Have you ever worked with a physical trainer? If so, you know that you are taught new exercises and stretches. Some are brand new, some are awkward, and some end up causing pain. However, that pain is because you are using new muscles and joints that you were not engaging correctly when you tried it by yourself. As you learn these new techniques, you mess up. You might even think you look funny doing them, or that you are being corrected by your instructor. But in the end, you grow physically stronger, and become more informed about the how and why of the stretch/exercise.
Last week at Allen Academy, 17-year-old Chinese acrobats performed for the entire school. While they were amazing, especially considering their age, the emcee was very clear about the training this small group had to endure in order to get here. Each of them had been training at least ten years. They made it look simple, like any professional in any activity does. I turned to a fellow educator and asked, “How many times do you think they’ve fallen?” And there it was again… Failure. Don’t you think they learned their craft at a high level because of hundreds of falls (fails)?
So now a quiz:
Your child brings home an “F” on a test. What do you do?
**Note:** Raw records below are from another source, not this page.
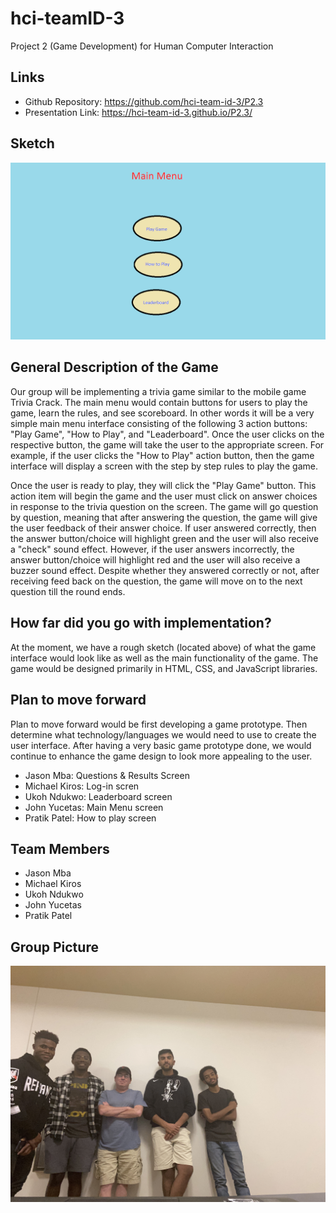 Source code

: # hci-teamID-3
Project 2 (Game Development) for Human Computer Interaction

## Links 

* Github Repository:  https://github.com/hci-team-id-3/P2.3
* Presentation Link:  https://hci-team-id-3.github.io/P2.3/

## Sketch

![](p2.sketch.png)


## General Description of the Game

  Our group will be implementing a trivia game similar to the mobile game Trivia Crack. The main menu would contain buttons for users to play the game, learn the rules, and see scoreboard.  In other words it will be a very simple main menu interface consisting of the following 3 action buttons: "Play Game", "How to Play", and "Leaderboard".   Once the user clicks on the respective button, the game will take the user to the appropriate screen.  For example, if the user clicks the "How to Play" action button, then the game interface will display a screen with the step by step rules to play the game.  

  Once the user is ready to play, they will click the "Play Game" button.  This action item will begin the game and the user must click on answer choices in response to the trivia question on the screen.  The game will go question by question, meaning that after answering the question, the game will give the user feedback of their answer choice.  If user answered correctly, then the answer button/choice will highlight green and the user will also receive a "check" sound effect.  However, if the user answers incorrectly, the answer button/choice will highlight red and the user will also receive a buzzer sound effect.  Despite whether they answered correctly or not, after receiving feed back on the question, the game will move on to the next question till the round ends.  
 
## How far did you go with implementation? 

At the moment, we have a rough sketch (located above) of what the game interface would look like as well as the main functionality of the game.  The game would be designed primarily in HTML, CSS, and JavaScript libraries.  

## Plan to move forward
Plan to move forward would be first developing a game prototype.  Then determine what technology/languages we would need to use to create the user interface.  After having a very basic game prototype done, we would continue to enhance the game design to look more appealing to the user.  

* Jason Mba:  Questions & Results Screen 
* Michael Kiros:  Log-in scren 
* Ukoh Ndukwo:  Leaderboard screen
* John Yucetas:  Main Menu screen
* Pratik Patel:  How to play screen

## Team Members 

* Jason Mba
* Michael Kiros 
* Ukoh Ndukwo
* John Yucetas
* Pratik Patel

## Group Picture 

![](group_picture_Projects.png)


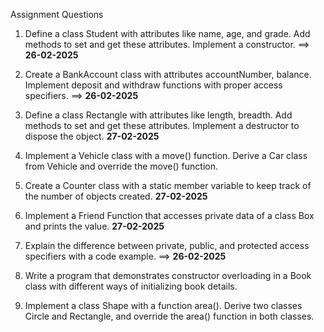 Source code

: Assignment Questions

1. Define a class Student with attributes like name, age, and grade. Add methods to set and get these attributes. Implement a constructor. ==> **26-02-2025**

2. Create a BankAccount class with attributes accountNumber, balance. Implement deposit and withdraw functions with proper access specifiers. ==>  **26-02-2025**

3. Define a class Rectangle with attributes like length, breadth. Add methods to set and get these attributes. Implement a destructor to dispose the object.  **27-02-2025**

4. Implement a Vehicle class with a move() function. Derive a Car class from Vehicle and override the move() function.

5. Create a Counter class with a static member variable to keep track of the number of objects created. **27-02-2025**

6. Implement a Friend Function that accesses private data of a class Box and prints the value. **27-02-2025**

7. Explain the difference between private, public, and protected access specifiers with a code example. ==>  **26-02-2025**

8. Write a program that demonstrates constructor overloading in a Book class with different ways of initializing book details.

9. Implement a class Shape with a function area(). Derive two classes Circle and Rectangle, and override the area() function in both classes.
Your child is having trouble with friends at school (failing at interpersonal relationships). What do you do?
Your child misses all 5 shots she takes in the basketball game. What do you do?
Your child doesn’t get in to all 8 colleges to which he applied. What do you do?
I am not suggesting that failure isn’t scary. I am not suggesting that an “F” on a high school transcript isn’t cause for some concern. And I am not suggesting that our children’s athletic, artistic, interpersonal, or scholastic failures are not anxiety producing for us as parents. What I am saying is that we must accept failure as the opportunity to grow and to get better.
You can call it grit, determination, stick-to-it-iveness, or being relentless. Regardless, as parents, we have to praise effort and not the grade. We must praise effort, not whether the friendship actually pans out. We must praise effort, not the final scoreboard.
Remember that in the end, failure is not a dirty word at all. It’s simply the beginning of growing, learning, and mastery.